JTPS (HST proposal ID AR-14585) is an investigatation of the spectral power in Jupiter's cloud features and zonal winds. To complete this project, analyses were done on full global Jupiter maps acquired in many epochs. Several of these are tied to projects with their own HLSP pages. However, some maps have not been previously archived and are provided here. Although initial analyses were performed only on red and near-IR images, all available maps have been posted. The maps are generated by stitching together images from consecutive HST orbits to cover all longitudes of the planet as it rotated. Full global maps require 5-6 HST orbits to span Jupiter's full 10-hour rotation. To make a complete map, individual images are navigated with iterative ellipsoid limb fitting and mapped at 0.1 deg/pixel over +/- 79.8 deg of latitude and centered on the central meridian longitude. Minnaert functions are applied to reduce limb effects, using empirical fits to the k coefficient, ranging from ~0.5 to 0.999 at UV to near IR bands, respectively, but maps before 2014 do not contain absolutely calibrated reflectance. To generate a global map, individual maps are joined at overlapping longitudes, and seams are smoothed with a weighted average at the map edges, typically over ~20 pixels. The seams are most easily observed at high latitudes in filters that are sensitive to high altitude hazes above the cloud deck (UV and methane gas absorption band filters). Note that maps from data before 2009 use WFPC2, which suffered significant vignetting in the methane quad filters (FQCH4P15 and FQCH4N15).
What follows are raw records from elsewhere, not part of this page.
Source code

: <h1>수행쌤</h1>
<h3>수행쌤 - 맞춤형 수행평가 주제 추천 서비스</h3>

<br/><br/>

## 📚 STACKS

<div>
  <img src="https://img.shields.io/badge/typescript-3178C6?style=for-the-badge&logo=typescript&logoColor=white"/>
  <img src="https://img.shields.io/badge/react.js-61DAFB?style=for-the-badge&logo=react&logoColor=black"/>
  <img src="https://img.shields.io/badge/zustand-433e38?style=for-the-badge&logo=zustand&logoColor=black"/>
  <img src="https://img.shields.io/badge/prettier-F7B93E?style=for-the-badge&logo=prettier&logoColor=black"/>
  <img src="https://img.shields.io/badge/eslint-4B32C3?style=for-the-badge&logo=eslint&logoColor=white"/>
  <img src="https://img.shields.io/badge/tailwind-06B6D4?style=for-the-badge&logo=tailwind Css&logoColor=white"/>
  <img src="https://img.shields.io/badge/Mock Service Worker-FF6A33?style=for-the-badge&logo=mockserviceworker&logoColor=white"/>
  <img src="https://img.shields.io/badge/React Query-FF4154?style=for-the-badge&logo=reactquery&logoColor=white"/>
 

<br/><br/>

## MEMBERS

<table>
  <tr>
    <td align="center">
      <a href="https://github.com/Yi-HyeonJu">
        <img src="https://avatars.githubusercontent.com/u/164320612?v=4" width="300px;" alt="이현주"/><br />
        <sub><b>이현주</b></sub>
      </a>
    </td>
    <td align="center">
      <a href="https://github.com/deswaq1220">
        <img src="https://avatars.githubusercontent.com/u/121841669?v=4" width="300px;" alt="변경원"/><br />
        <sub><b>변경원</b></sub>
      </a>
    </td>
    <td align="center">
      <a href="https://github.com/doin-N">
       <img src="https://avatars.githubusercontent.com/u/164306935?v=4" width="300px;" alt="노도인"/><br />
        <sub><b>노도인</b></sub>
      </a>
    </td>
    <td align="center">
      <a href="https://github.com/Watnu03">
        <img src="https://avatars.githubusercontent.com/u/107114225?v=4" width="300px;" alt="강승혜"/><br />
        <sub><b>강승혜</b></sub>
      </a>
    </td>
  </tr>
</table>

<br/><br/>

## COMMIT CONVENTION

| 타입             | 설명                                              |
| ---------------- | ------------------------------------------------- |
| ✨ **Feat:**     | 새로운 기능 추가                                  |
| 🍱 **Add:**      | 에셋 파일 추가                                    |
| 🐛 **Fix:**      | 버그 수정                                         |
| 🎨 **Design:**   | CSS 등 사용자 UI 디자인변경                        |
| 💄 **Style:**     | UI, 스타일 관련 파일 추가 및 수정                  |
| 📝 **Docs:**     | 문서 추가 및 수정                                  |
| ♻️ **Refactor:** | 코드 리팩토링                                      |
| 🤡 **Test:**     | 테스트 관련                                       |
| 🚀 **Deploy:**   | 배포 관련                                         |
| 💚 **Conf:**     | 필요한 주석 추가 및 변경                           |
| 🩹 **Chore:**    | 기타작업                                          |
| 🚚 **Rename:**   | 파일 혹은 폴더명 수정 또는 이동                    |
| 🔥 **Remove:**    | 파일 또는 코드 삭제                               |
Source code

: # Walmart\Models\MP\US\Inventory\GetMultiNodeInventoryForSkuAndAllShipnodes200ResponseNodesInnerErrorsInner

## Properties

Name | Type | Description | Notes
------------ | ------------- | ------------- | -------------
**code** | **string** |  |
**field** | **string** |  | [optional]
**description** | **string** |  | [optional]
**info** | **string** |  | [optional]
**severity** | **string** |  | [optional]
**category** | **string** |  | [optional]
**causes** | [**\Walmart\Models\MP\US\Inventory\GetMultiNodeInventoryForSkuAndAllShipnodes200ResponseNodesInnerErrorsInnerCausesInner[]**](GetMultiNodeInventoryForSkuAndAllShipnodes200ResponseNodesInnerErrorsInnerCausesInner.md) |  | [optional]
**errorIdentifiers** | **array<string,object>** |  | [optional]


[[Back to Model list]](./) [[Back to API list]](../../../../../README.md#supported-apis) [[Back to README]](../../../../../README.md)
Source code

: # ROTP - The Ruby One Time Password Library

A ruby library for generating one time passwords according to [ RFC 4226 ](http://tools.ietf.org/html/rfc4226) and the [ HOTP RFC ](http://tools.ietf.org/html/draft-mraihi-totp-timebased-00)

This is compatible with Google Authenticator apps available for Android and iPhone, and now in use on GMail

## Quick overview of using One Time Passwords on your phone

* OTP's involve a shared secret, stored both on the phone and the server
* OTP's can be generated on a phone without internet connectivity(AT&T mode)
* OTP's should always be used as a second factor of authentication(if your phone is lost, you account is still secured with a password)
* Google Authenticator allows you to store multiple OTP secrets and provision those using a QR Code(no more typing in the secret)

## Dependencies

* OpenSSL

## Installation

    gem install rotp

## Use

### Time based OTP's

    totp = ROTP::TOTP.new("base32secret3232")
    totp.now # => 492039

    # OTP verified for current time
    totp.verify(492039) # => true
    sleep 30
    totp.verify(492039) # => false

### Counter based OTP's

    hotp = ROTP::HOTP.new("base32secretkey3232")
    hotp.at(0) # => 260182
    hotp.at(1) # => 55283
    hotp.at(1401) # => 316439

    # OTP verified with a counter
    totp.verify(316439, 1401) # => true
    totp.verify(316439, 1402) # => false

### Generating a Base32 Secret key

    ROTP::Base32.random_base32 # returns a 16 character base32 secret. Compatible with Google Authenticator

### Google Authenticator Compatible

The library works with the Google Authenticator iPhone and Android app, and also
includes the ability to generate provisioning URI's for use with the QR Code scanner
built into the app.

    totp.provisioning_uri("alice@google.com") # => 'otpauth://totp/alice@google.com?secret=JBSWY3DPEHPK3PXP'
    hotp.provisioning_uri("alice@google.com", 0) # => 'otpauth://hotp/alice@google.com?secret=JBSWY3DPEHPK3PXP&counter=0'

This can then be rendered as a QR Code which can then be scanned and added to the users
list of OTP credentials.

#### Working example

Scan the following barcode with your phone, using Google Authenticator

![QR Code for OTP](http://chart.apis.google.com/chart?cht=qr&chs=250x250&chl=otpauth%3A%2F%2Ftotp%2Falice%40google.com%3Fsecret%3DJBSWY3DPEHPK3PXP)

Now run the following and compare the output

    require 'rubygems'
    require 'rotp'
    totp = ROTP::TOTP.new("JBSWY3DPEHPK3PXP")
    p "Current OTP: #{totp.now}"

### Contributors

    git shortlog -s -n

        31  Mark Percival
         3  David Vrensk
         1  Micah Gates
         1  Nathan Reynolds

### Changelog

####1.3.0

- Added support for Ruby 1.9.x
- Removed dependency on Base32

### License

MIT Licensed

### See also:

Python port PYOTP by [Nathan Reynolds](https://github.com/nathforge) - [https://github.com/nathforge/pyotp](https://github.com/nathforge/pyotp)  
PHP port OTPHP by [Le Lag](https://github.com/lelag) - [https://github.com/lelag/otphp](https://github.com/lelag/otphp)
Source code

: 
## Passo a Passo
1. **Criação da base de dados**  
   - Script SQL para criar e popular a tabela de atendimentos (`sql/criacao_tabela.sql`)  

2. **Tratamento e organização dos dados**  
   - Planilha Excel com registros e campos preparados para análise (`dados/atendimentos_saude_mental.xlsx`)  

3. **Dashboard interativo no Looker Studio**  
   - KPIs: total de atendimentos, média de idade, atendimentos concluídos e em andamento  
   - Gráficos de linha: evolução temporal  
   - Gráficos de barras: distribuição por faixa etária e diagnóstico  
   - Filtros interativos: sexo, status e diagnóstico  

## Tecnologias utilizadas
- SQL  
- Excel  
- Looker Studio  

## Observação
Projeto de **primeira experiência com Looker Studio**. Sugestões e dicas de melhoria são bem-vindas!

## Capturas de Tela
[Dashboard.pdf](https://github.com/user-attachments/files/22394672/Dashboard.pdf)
Cosmic Origins Spectrograph Quasar Database for Galactic Absorption Lines (COS-GAL)

COS-GAL provides continuum normalized spectra for 401 QSOs that were made publicly available by the Hubble Spectroscopic Legacy Archive (HSLA; Peeples et al. 2017) as of February 2017. It focuses on a number of Milky Way absorption lines, including SII 1250/1253/1259, SiII 1190/1193/1260/1526, SiIII 1206, SiIV 1393/1402, CIV 1548/1550, PII1152, FeII1142/1143/1144/1608, and CII 1334. The spectra are observed using HST G130M and/or G160M gratings by various COS programs on MAST. When available, COS-GAL also provides corresponding HI 21 cm emission lines from HI4PI (HI4PI Collaboration), LAB (Kalberla et al. 2005), and GALFA-HI (Peek et al. 2018). A catalog of QSO IDs, coordinates, and redshifts based on SIMBAD is also included. For each target, COS-GAL provides FITS files and PDF previews of continuum normalized lines (see files under "FullSpec" category) as well as corresponding continuum normalization process for each line (see files under "Preview Plots" category). COS-GAL is useful for preliminary studies of absorption lines from Milky Way interstellar and circumgalactic media. Users interested in detailed analyses of the provided spectra should inspect the continuum normalization file of each line before use. Any questions or feedback on COS-GAL are welcome.

Mock Data from Vela Cosmological Simulations (VELA)

This project presents synthetic ultra-high-resolution space telescope images spanning the cosmic time evolution of nearly 3 dozen galaxies from the Vela cosmological simulation suite. Based on dust radiative transfer modeling, this dataset contains over 800,000 mock images for 34 broadband HST, JWST, and proposed WFIRST filters.